Section 1048 of the Penal Law, as amended by chapter 32 of the Laws of 1928, and effective as of the 1st day of July, 1928, reads:
“ Punishment for murder in the second degree. Murder in the second degree is punishable by imprisonment under an indeterminate sentence, the minimum of which shall be not less than twenty years and the maximum of which shall be for the offender’s natural life; and any person serving a term of imprisonment for fife, under an original sentence for murder in the second degree, on the first *647day of September, nineteen hundred and seven, shall be deemed to be thereafter serving under such an indeterminate sentence.” (Emphasis mine.)
This section was derived from section 187 of the Penal Code (Laws of 1881, chap. 676), which provided that “ Murder in the second degree is punishable by imprisonment for the offender’s natural life.” In 1907 this section was amended to read as it does in its present form (Laws of 1907, chap. 738), save for the above emphasized phrase “ not less than,” which was added by the amendment of 1928. When, in 1907, the Legislature reduced the term of imprisonment from life to an indeterminate sentence, it undertook to do so not only prospectively but also with respect to those offenders who were then imprisoned for life. Obviously, in effecting such a general commutation, the Legislature intended that it conform to a fixed standard. That standard was stated to be the “ indeterminate sentence,” provided in the amendment of 1907 as punishment to be thereafter imposed. It followed, then, that this sentence itself was a fixed one, to be imposed in the language of the statute. The 1907 amendment was considered and construed in People v. Pechota (209 App. Div. 164; affd., without opinion, 240 N. Y. 574) to the effect that a sentencing judge had no power to impose a minimum other than twenty years. In that case it was held that the provision calling for a term of from twenty years to life must be considered as intended to be mandatory and exclusive, and Martin, J., writing for the court, states (at p. 166): “ Although the Legislature provided that there should be an indeterminate sentence for the crime, it was provided what that' indeterminate sentence should be, not less than twenty years nor more than fife.”
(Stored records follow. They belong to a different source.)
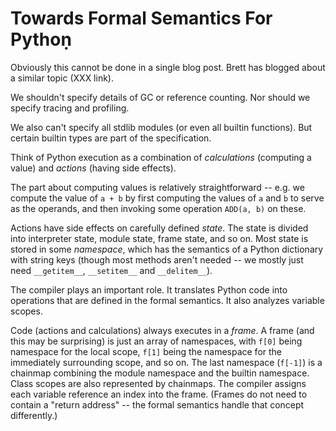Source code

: # Towards Formal Semantics For Pythoṇ

Obviously this cannot be done in a single blog post.
Brett has blogged about a similar topic (XXX link).

We shouldn't specify details of GC or reference counting.
Nor should we specify tracing and profiling.

We also can't specify all stdlib modules (or even all builtin functions).
But certain builtin types are part of the specification.

Think of Python execution as a combination of *calculations* (computing a value) and *actions* (having side effects).

The part about computing values is relatively straightforward -- e.g. we compute the value of `a + b` by first computing the values of `a` and `b` to serve as the operands, and then invoking some operation `ADD(a, b)` on these.

Actions have side effects on carefully defined *state*.
The state is divided into interpreter state, module state, frame state, and so on.
Most state is stored in some *namespace*, which has the semantics of a Python dictionary with string keys (though most methods aren't needed -- we mostly just need `__getitem__`, `__setitem__` and `__delitem__`).

The compiler plays an important role.
It translates Python code into operations that are defined in the formal semantics.
It also analyzes variable scopes.

Code (actions and calculations) always executes in a *frame*.
A frame (and this may be surprising) is just an array of namespaces, with `f[0]` being namespace for the local scope, `f[1]` being the namespace for the immediately surrounding scope, and so on.
The last namespace (`f[-1]`) is a chainmap combining the module namespace and the builtin namespace.
Class scopes are also represented by chainmaps.
The compiler assigns each variable reference an index into the frame.
(Frames do not need to contain a "return address" -- the formal semantics handle that concept differently.)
The commutation provision remains in the statute as amended in 1928. The amendment does no more than conform the wording of the statute to the interpretation placed upon it by the Pechota case (supra), namely, that the minimum sentence be fixed at “ not less than ” twenty years. Had the Legislature intended to differentiate between the commutation provision and sentences prospectively to be imposed, it would have so provided in the amendment of 1928. In the absence of such differentiation, we must read the amendment in the light of its plain language and intent.
Authority such as People ex rel. Schali v. Deyo (181 N. Y. 425) and People ex rel. Mason v. Brophy (235 App. Div. 432) consider section 687-a of the Penal Code and its successor statute, section 2189 of the Penal Law, generally in dealing with the imposition of indeterminate sentences. These statutes bear no relationship to the question at hand and are not analogous. Section 687-a *648of the Penal Code (Laws of 1901, chap. 425), dealt with crimes the maximum punishment for which was five years or less, and successive amendments thereof expressly excluded punishment for murder from its province (Laws of 1902, chap. 282; Laws of 1906, chap. 36; Laws of 1907, chap. 737, as, thereafter, did section 2189 of the Penal Law (Laws of 1909, chaps. 88 and 282, and as thereafter amended). Construction of these statutes was not affected by what I believe to be the dominant element in construing section 10.48 of the Penal Law, namely, a tying in of the indeterminate scope of the sentence with a general commutation provision calling for a fixed term.
My conclusion is that the sentence as set forth in the statute is fixed and exclusive and that an offender must be sentenced in its language to a term of not less than twenty years nor more than life. It was error, therefore, to increase the fixed minimum to a period of twenty-five years. This error may also be corrected upon the remission and resentencing. (People ex rel. Miresi v. Murphy, 253 App. Div. 441.)
The order dismissing the writ should be reversed, the writ sustained, and matter remitted to the Court of General Sessions of the County of New York for resentencing of relator in accordance with law, and for determination, upon a proper record, whether relator was armed within the meaning of section 1944 of the Penal Law at the time of the commission of the felony in question.
Tayloe, J., concurs.
Order dismissing the writ of habeas corpus reversed on the law and the facts, writ sustained, and the matter remitted to the Court of General Sessions of the County of New York for determination, upon a proper record, of whether relator was armed within the meaning of section 1944 of the Penal Law at the time of the commission of the felony for which he was punished; and relator remanded for resentence in accordance with such determination.